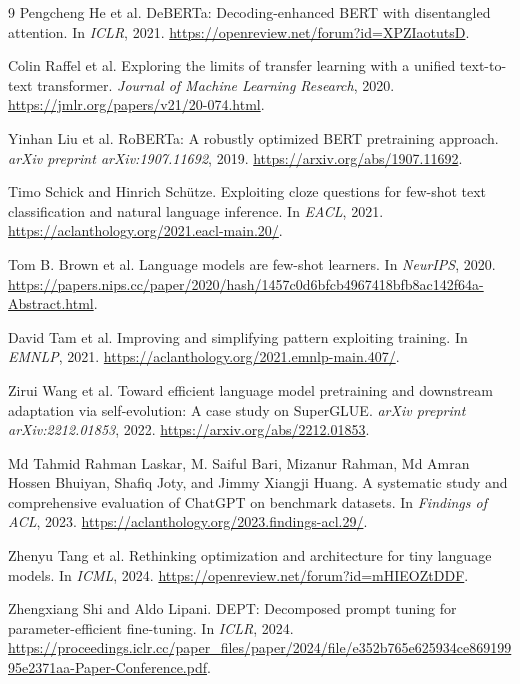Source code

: \documentclass[10pt]{article}
\begin{document}
\begin{thebibliography}{9}
Pengcheng He et al.
\newblock DeBERTa: Decoding-enhanced BERT with disentangled attention.
\newblock In \emph{ICLR}, 2021.
\url{https://openreview.net/forum?id=XPZIaotutsD}.

Colin Raffel et al.
\newblock Exploring the limits of transfer learning with a unified text-to-text transformer.
\newblock \emph{Journal of Machine Learning Research}, 2020.
\url{https://jmlr.org/papers/v21/20-074.html}.

Yinhan Liu et al.
\newblock RoBERTa: A robustly optimized BERT pretraining approach.
\newblock \emph{arXiv preprint arXiv:1907.11692}, 2019.
\url{https://arxiv.org/abs/1907.11692}.

Timo Schick and Hinrich Schütze.
\newblock Exploiting cloze questions for few-shot text classification and natural language inference.
\newblock In \emph{EACL}, 2021.
\url{https://aclanthology.org/2021.eacl-main.20/}.

Tom B. Brown et al.
\newblock Language models are few-shot learners.
\newblock In \emph{NeurIPS}, 2020.
\url{https://papers.nips.cc/paper/2020/hash/1457c0d6bfcb4967418bfb8ac142f64a-Abstract.html}.

David Tam et al.
\newblock Improving and simplifying pattern exploiting training.
\newblock In \emph{EMNLP}, 2021.
\url{https://aclanthology.org/2021.emnlp-main.407/}.

Zirui Wang et al.
\newblock Toward efficient language model pretraining and downstream adaptation via self-evolution: A case study on SuperGLUE.
\newblock \emph{arXiv preprint arXiv:2212.01853}, 2022.
\url{https://arxiv.org/abs/2212.01853}.

Md Tahmid Rahman Laskar, M. Saiful Bari, Mizanur Rahman, Md Amran Hossen
Bhuiyan, Shafiq Joty, and Jimmy Xiangji Huang.
\newblock A systematic study and comprehensive evaluation of ChatGPT on
benchmark datasets.
\newblock In \emph{Findings of ACL}, 2023.
\url{https://aclanthology.org/2023.findings-acl.29/}.

Zhenyu Tang et al.
\newblock Rethinking optimization and architecture for tiny language models.
\newblock In \emph{ICML}, 2024.
\url{https://openreview.net/forum?id=mHIEOZtDDF}.

Zhengxiang Shi and Aldo Lipani.
\newblock DEPT: Decomposed prompt tuning for parameter-efficient fine-tuning.
\newblock In \emph{ICLR}, 2024.
\url{https://proceedings.iclr.cc/paper_files/paper/2024/file/e352b765e625934ce86919995e2371aa-Paper-Conference.pdf}.


\end{thebibliography}
\end{document}
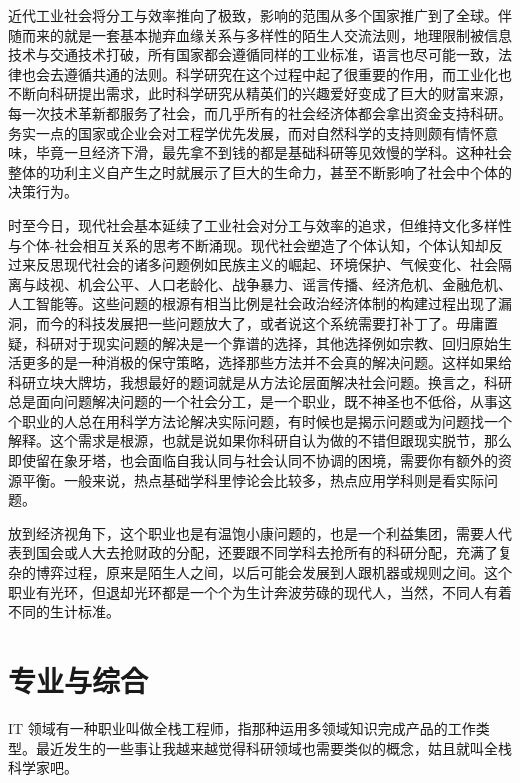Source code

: \documentclass[]{tufte-book}
\begin{document}
近代工业社会将分工与效率推向了极致，影响的范围从多个国家推广到了全球。伴随而来的就是一套基本抛弃血缘关系与多样性的陌生人交流法则，地理限制被信息技术与交通技术打破，所有国家都会遵循同样的工业标准，语言也尽可能一致，法律也会去遵循共通的法则。科学研究在这个过程中起了很重要的作用，而工业化也不断向科研提出需求，此时科学研究从精英们的兴趣爱好变成了巨大的财富来源，每一次技术革新都服务了社会，而几乎所有的社会经济体都会拿出资金支持科研。务实一点的国家或企业会对工程学优先发展，而对自然科学的支持则颇有情怀意味，毕竟一旦经济下滑，最先拿不到钱的都是基础科研等见效慢的学科。这种社会整体的功利主义自产生之时就展示了巨大的生命力，甚至不断影响了社会中个体的决策行为。

时至今日，现代社会基本延续了工业社会对分工与效率的追求，但维持文化多样性与个体-社会相互关系的思考不断涌现。现代社会塑造了个体认知，个体认知却反过来反思现代社会的诸多问题例如民族主义的崛起、环境保护、气候变化、社会隔离与歧视、机会公平、人口老龄化、战争暴力、谣言传播、经济危机、金融危机、人工智能等。这些问题的根源有相当比例是社会政治经济体制的构建过程出现了漏洞，而今的科技发展把一些问题放大了，或者说这个系统需要打补丁了。毋庸置疑，科研对于现实问题的解决是一个靠谱的选择，其他选择例如宗教、回归原始生活更多的是一种消极的保守策略，选择那些方法并不会真的解决问题。这样如果给科研立块大牌坊，我想最好的题词就是从方法论层面解决社会问题。换言之，科研总是面向问题解决问题的一个社会分工，是一个职业，既不神圣也不低俗，从事这个职业的人总在用科学方法论解决实际问题，有时候也是揭示问题或为问题找一个解释。这个需求是根源，也就是说如果你科研自认为做的不错但跟现实脱节，那么即使留在象牙塔，也会面临自我认同与社会认同不协调的困境，需要你有额外的资源平衡。一般来说，热点基础学科里悖论会比较多，热点应用学科则是看实际问题。

放到经济视角下，这个职业也是有温饱小康问题的，也是一个利益集团，需要人代表到国会或人大去抢财政的分配，还要跟不同学科去抢所有的科研分配，充满了复杂的博弈过程，原来是陌生人之间，以后可能会发展到人跟机器或规则之间。这个职业有光环，但退却光环都是一个个为生计奔波劳碌的现代人，当然，不同人有着不同的生计标准。

\hypertarget{ux4e13ux4e1aux4e0eux7efcux5408}{%
\section{专业与综合}\label{ux4e13ux4e1aux4e0eux7efcux5408}}

IT 领域有一种职业叫做全栈工程师，指那种运用多领域知识完成产品的工作类型。最近发生的一些事让我越来越觉得科研领域也需要类似的概念，姑且就叫全栈科学家吧。
\end{document}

---*---

▸ **Task details**
Reproduce every line above containing "text".

▸ **Response to the task**
\newblock Exploring the limits of transfer learning with a unified text-to-text transformer.
\newblock Exploiting cloze questions for few-shot text classification and natural language inference.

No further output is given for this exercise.